Having gone through the 1970s naming its watches after wonderfully evocative race tracks and cities, Heuer seemed to give up as the 1980s came around, simply using reference numbers in the place of model names. So the Heuer 1000 never really had a name for the first 5 years of its life and was instead known by its reference numbers- 844 and 980. It wasn’t until 1985 that the watch was given a proper name- The TAG Heuer 1000.
The 1000 was a watch that Heuer didn’t initially believe in enough to invest in tooling up for production itself, instead outsourcing the production to a French company in 1979. Heuer had produced diver watches before with the Autavia, but this was something different- a low cost diver model with the option of a quartz movement.
By the time the TAG Heuer 1000 Professional was finally retired in 1992/3, it had not only proved to be one of the most successful TAG Heuer watches, but had created a design template the survives today through the latest TAG Heuer Aquaracer.

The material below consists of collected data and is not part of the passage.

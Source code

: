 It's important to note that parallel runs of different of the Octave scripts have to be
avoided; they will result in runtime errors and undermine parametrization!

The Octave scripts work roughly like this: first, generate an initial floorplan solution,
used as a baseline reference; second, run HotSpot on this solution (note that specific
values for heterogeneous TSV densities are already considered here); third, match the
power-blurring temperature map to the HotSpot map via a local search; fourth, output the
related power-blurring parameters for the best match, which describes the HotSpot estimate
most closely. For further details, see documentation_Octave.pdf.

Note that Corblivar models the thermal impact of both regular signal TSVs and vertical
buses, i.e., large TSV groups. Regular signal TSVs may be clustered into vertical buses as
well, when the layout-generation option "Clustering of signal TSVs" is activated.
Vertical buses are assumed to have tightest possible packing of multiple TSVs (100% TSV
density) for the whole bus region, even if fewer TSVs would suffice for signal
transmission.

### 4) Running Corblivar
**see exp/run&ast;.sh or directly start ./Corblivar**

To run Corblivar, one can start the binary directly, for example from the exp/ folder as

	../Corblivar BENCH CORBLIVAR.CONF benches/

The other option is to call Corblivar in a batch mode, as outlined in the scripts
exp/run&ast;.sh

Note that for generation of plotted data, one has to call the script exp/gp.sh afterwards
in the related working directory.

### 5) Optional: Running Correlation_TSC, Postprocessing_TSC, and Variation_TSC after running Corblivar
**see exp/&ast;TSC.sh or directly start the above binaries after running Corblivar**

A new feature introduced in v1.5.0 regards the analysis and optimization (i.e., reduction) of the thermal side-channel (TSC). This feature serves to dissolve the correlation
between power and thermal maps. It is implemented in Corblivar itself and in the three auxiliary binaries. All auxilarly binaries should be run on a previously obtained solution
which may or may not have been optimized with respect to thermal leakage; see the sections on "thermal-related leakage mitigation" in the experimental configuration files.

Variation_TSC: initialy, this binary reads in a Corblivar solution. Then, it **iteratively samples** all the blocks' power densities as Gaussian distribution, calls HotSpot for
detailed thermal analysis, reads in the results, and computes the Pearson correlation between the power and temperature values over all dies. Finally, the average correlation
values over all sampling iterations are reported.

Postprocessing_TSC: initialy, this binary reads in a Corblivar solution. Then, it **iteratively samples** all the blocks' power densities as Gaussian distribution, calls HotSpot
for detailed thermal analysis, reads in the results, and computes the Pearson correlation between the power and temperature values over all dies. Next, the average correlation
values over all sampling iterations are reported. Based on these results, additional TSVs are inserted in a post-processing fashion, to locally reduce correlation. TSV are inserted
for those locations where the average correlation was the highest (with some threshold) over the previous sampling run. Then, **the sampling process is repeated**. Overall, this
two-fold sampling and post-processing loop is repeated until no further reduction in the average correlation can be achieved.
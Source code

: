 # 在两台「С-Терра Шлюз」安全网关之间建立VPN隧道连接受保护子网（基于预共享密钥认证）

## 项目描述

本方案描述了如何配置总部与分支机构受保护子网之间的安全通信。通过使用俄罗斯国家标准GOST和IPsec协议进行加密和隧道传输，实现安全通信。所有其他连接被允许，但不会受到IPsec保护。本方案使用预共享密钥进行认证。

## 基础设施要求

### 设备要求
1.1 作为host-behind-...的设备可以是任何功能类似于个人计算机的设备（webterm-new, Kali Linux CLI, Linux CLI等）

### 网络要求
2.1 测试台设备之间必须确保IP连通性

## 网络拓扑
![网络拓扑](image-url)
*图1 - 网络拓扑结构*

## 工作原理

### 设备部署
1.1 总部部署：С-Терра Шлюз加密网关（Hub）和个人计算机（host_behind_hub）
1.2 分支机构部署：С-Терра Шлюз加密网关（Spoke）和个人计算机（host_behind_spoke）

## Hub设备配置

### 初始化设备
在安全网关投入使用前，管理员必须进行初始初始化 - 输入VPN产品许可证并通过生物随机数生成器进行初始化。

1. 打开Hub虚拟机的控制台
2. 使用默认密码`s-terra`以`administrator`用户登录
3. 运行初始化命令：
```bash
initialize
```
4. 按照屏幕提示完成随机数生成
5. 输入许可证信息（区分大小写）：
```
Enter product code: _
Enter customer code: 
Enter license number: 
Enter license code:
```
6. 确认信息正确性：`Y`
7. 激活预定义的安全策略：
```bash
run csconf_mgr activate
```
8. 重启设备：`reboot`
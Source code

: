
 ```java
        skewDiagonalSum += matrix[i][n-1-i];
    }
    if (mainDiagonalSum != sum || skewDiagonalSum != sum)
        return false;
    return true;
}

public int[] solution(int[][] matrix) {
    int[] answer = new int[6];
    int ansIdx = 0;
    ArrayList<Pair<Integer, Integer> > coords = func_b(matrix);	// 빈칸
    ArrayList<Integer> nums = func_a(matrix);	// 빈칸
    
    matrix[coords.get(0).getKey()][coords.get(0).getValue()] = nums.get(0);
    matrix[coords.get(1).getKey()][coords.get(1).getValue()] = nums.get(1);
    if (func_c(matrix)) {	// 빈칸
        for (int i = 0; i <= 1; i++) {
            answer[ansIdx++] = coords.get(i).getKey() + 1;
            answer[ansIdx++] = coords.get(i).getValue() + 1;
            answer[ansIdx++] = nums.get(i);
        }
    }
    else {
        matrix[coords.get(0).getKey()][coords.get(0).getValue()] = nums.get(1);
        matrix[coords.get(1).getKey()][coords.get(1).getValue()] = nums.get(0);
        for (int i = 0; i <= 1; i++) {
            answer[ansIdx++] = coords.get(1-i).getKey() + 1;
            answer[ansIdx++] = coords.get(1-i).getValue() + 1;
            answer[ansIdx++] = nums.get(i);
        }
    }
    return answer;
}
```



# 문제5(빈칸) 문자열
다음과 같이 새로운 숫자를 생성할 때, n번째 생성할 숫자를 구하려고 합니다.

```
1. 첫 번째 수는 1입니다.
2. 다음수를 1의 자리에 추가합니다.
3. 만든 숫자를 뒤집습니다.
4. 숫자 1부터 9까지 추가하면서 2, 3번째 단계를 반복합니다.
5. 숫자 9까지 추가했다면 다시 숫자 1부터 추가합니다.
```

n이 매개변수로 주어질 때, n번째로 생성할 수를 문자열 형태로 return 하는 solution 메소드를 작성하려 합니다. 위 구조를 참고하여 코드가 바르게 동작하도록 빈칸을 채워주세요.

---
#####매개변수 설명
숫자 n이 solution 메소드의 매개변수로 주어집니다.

The Early Days: Made in France- Ref. 844
Jarl Fr. Rehn-Erichsen’s website Classic Heuers has some great photos of the first generation Heuer 1000- the Heuer 844. This model was designed and manufactured by the French company G. Monnin and featured a Felsa movement, available in both automatic and quartz. These 844 Heuers are some of the few Heuer models that don’t carry the “made in Switzerland” script due to their French origins.

Already evident on the 844 are the design features that would last for more than a decade: The triangle marker at 12 o’clock, the circle hour-markers, the black diving bezel and the elevated guards around the crown.
I’ve struggled to find out much about the “G. Monnin” company that made these early watches. Was it Gaston Monnin, the French watchmaker from Charquemont in the French alps and near the Swiss border? Certainly I’d like to find out more about M. Monnin, who was also Mayor of Charquemont in the late 1960s and early 1970s- it sounds like there is a story there to be told.
Jarl’s website has more photos of his early 844 Heuer/ Monnin Diver here
The Heuer 980.xxx: Made in Switzerland
When the 844 series proved itself to be a success, Heuer began to switch production of the watch back to Switzerland and replaced the Fesla movements with ETA movements. However, the watch still didn’t really have a name- gone was the 844 serial number and in its place were new model numbers- typically 980.xxx depending on the variant.
At the same time the look of the watch was changed slightly- gone are the 24-hour red numerals and there is the first sign of the “Mercedes Hands” that Heuer and TAG Heuer would soon use on all of their diver watches.
The photo on the right shows a photo from the 1981 Heuer Catalog- I believe that the Orange-faced model is a transitional model still with some French parts (note the 844-style hands and the lack of “Swiss made” on the dial”.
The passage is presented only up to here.